§ PROBLEM DESCRIPTION
From the entries below, gather every line containing the string "information".

§ DATA SUPPLIED
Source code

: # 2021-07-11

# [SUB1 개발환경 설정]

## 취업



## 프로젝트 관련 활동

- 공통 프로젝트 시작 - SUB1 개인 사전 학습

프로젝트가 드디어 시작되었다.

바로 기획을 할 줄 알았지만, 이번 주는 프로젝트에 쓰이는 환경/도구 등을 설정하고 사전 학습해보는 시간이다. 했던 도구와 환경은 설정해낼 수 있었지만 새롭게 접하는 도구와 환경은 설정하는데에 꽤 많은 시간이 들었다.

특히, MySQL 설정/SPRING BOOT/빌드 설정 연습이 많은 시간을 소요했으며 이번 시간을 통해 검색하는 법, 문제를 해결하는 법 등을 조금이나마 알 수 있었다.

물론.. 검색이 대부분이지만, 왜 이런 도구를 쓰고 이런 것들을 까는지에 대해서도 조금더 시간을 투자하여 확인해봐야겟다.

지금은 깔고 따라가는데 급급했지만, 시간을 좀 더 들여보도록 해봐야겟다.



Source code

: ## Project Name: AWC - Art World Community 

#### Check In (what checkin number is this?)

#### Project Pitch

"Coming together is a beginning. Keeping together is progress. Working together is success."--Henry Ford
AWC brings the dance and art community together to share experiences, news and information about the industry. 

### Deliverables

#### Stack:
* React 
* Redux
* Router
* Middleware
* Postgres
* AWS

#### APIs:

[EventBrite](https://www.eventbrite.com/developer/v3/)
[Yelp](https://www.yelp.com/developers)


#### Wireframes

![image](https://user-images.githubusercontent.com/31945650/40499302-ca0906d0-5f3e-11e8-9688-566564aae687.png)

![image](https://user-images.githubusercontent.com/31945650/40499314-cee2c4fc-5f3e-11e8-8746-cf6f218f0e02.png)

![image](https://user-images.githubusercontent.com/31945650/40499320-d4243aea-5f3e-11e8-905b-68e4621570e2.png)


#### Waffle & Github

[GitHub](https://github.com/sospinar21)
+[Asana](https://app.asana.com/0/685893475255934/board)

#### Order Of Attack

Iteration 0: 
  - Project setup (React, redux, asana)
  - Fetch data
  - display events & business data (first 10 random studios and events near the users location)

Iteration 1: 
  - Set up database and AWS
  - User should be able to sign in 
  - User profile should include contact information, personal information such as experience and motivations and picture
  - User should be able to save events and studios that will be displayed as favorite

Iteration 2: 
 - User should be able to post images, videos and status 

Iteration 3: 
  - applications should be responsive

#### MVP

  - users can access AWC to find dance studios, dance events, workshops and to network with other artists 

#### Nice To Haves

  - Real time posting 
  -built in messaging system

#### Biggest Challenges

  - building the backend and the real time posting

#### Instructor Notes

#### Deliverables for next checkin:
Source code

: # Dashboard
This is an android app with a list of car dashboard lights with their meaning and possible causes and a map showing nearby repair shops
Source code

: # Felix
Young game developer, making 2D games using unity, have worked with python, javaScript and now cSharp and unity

§ EXPECTED OUTPUT
AWC brings the dance and art community together to share experiences, news and information about the industry. 
  - User profile should include contact information, personal information such as experience and motivations and picture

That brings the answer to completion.